Extracted data:
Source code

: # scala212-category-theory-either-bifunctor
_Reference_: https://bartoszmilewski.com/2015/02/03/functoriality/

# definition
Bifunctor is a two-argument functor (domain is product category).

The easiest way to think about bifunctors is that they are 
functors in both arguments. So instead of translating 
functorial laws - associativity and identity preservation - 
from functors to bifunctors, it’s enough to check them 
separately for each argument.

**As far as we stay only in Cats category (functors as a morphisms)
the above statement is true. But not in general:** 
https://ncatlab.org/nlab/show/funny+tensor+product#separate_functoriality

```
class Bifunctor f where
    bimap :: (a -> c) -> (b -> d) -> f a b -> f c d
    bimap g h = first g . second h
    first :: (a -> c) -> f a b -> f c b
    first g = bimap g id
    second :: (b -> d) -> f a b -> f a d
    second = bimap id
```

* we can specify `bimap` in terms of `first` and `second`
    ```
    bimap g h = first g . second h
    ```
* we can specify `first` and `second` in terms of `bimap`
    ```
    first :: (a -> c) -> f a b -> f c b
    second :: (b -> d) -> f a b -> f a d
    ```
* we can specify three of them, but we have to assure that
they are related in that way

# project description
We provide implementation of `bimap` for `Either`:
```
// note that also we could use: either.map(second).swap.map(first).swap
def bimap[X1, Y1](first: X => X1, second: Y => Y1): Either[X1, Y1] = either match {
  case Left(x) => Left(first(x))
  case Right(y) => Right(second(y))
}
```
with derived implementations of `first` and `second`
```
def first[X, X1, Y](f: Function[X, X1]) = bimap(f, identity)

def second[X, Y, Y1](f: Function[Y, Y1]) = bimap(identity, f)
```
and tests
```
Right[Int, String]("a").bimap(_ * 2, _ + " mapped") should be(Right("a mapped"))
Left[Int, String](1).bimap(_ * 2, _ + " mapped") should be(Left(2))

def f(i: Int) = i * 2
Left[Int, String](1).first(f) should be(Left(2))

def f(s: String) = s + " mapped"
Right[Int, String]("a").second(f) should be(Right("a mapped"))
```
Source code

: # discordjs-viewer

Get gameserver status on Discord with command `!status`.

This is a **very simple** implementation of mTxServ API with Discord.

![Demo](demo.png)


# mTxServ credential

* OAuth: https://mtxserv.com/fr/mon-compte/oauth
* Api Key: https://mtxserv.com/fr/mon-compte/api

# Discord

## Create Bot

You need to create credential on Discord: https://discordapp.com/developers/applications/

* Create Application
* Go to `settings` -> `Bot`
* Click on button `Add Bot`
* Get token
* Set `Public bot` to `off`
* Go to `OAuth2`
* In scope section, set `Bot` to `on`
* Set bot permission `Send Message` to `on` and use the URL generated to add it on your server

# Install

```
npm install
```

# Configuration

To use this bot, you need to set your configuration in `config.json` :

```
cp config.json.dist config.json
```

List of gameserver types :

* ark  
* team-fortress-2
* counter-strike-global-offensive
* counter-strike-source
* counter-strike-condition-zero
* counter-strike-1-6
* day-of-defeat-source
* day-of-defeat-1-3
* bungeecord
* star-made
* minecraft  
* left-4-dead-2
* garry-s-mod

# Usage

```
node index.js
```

--

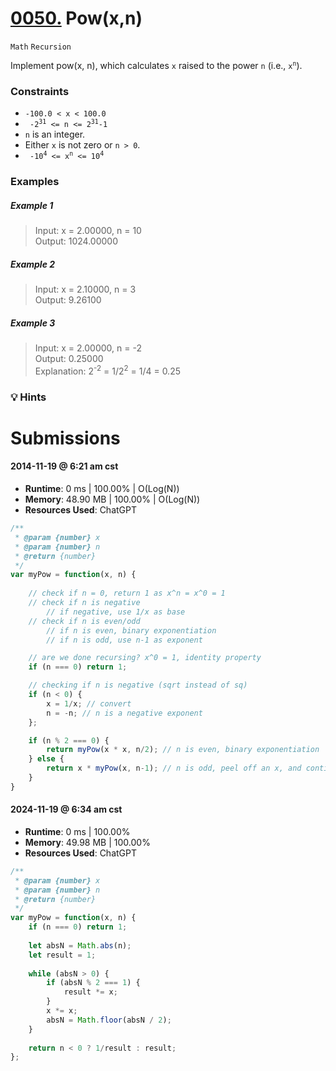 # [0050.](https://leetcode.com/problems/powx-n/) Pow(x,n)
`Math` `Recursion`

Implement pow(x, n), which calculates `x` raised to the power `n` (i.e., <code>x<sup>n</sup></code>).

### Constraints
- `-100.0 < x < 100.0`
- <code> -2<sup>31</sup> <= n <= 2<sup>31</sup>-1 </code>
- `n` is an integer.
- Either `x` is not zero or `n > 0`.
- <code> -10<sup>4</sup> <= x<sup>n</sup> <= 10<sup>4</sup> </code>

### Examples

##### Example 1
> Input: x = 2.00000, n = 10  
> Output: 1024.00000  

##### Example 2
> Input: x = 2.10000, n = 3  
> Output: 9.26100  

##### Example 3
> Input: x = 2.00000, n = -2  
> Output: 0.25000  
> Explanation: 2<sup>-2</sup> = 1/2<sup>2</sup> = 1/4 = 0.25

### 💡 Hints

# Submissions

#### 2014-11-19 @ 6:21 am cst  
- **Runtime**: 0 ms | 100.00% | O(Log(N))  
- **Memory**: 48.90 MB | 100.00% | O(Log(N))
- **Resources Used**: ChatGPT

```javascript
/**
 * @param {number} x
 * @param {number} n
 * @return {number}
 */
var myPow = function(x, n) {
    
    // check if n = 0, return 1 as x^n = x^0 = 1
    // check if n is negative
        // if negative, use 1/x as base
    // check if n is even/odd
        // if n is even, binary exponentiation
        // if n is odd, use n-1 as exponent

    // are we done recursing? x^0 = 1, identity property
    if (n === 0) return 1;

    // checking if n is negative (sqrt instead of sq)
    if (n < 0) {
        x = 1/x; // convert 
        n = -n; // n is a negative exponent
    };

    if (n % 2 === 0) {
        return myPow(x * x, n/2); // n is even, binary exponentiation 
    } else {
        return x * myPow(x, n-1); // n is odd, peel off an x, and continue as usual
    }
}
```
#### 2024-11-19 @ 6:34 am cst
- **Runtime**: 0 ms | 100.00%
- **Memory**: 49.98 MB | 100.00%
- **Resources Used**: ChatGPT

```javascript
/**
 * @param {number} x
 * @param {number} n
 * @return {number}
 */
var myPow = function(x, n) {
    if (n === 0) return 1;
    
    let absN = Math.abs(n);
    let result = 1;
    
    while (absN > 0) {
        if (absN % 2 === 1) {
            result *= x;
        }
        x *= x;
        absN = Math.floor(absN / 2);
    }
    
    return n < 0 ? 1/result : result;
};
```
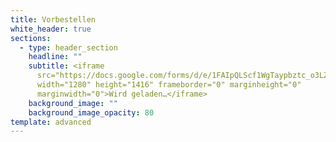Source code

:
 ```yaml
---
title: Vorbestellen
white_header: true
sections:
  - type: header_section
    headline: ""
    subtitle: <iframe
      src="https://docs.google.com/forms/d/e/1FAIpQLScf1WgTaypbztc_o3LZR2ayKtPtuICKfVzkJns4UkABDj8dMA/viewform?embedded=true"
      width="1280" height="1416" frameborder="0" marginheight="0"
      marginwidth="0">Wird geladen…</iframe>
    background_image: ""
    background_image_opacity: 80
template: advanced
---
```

--

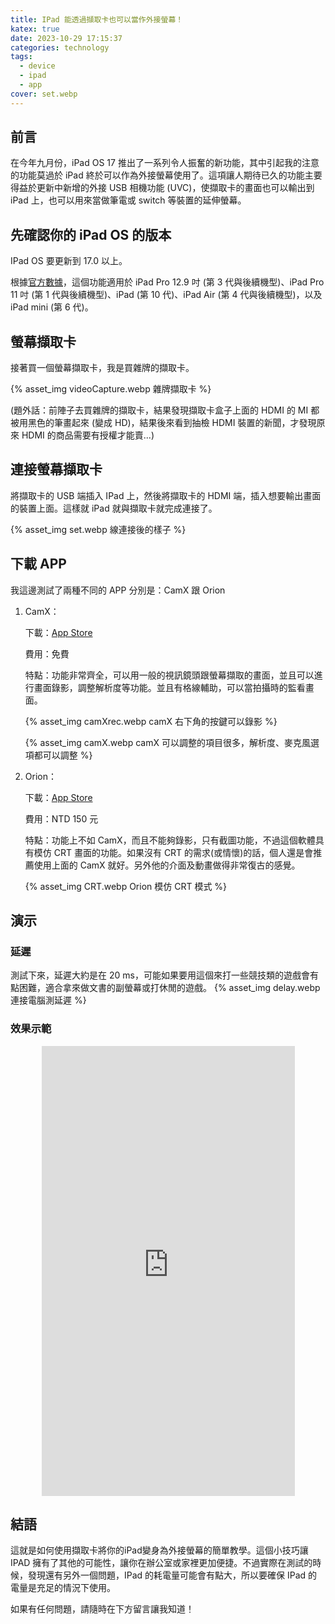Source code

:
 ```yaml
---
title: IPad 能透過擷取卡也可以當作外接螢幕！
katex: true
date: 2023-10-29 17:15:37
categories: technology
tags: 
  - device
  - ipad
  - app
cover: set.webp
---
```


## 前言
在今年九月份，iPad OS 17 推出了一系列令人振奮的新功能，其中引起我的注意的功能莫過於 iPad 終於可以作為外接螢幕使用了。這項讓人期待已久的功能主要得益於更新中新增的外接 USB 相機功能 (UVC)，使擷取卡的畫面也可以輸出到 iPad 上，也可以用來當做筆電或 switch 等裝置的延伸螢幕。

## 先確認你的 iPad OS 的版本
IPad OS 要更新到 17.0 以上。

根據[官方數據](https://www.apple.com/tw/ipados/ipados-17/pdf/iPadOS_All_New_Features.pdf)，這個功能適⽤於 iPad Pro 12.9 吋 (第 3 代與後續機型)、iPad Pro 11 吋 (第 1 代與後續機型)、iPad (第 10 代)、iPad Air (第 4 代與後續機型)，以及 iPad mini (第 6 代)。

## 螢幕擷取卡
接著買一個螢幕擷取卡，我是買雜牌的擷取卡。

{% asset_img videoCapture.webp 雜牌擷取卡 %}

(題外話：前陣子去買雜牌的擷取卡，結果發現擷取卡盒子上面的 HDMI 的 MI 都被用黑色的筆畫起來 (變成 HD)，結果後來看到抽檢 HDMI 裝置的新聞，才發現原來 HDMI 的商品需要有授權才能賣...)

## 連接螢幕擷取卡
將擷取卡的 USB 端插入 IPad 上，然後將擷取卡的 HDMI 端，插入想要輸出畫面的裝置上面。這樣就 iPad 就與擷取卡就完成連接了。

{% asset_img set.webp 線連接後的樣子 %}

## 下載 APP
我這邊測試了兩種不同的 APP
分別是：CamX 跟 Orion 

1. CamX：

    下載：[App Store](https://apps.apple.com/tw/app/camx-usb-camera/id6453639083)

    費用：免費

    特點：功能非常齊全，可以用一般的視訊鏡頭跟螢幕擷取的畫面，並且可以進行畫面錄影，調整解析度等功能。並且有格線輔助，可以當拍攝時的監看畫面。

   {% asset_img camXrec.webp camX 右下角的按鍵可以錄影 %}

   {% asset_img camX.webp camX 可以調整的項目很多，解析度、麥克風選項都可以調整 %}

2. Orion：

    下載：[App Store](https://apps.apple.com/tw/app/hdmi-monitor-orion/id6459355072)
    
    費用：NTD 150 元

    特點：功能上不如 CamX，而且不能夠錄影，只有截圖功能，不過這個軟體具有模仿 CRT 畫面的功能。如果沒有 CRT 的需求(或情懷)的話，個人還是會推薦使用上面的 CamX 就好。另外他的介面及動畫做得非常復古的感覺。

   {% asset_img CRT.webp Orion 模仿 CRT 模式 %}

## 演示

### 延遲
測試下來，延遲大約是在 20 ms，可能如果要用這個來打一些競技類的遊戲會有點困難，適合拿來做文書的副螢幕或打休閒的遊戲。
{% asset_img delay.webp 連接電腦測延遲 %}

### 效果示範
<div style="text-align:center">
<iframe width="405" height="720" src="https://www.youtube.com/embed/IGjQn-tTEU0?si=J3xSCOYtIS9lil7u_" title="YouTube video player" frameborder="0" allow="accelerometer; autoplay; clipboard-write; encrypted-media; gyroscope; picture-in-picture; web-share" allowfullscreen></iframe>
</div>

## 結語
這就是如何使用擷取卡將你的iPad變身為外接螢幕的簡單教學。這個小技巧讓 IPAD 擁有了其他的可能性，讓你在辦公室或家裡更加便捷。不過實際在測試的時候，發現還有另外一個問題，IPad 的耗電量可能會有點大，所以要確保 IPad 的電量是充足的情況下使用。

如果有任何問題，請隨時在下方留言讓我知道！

Exercise: If a line in the material above contains the word "apple", copy it.

Solved exercise:
根據[官方數據](https://www.apple.com/tw/ipados/ipados-17/pdf/iPadOS_All_New_Features.pdf)，這個功能適⽤於 iPad Pro 12.9 吋 (第 3 代與後續機型)、iPad Pro 11 吋 (第 1 代與後續機型)、iPad (第 10 代)、iPad Air (第 4 代與後續機型)，以及 iPad mini (第 6 代)。
    下載：[App Store](https://apps.apple.com/tw/app/camx-usb-camera/id6453639083)
    下載：[App Store](https://apps.apple.com/tw/app/hdmi-monitor-orion/id6459355072)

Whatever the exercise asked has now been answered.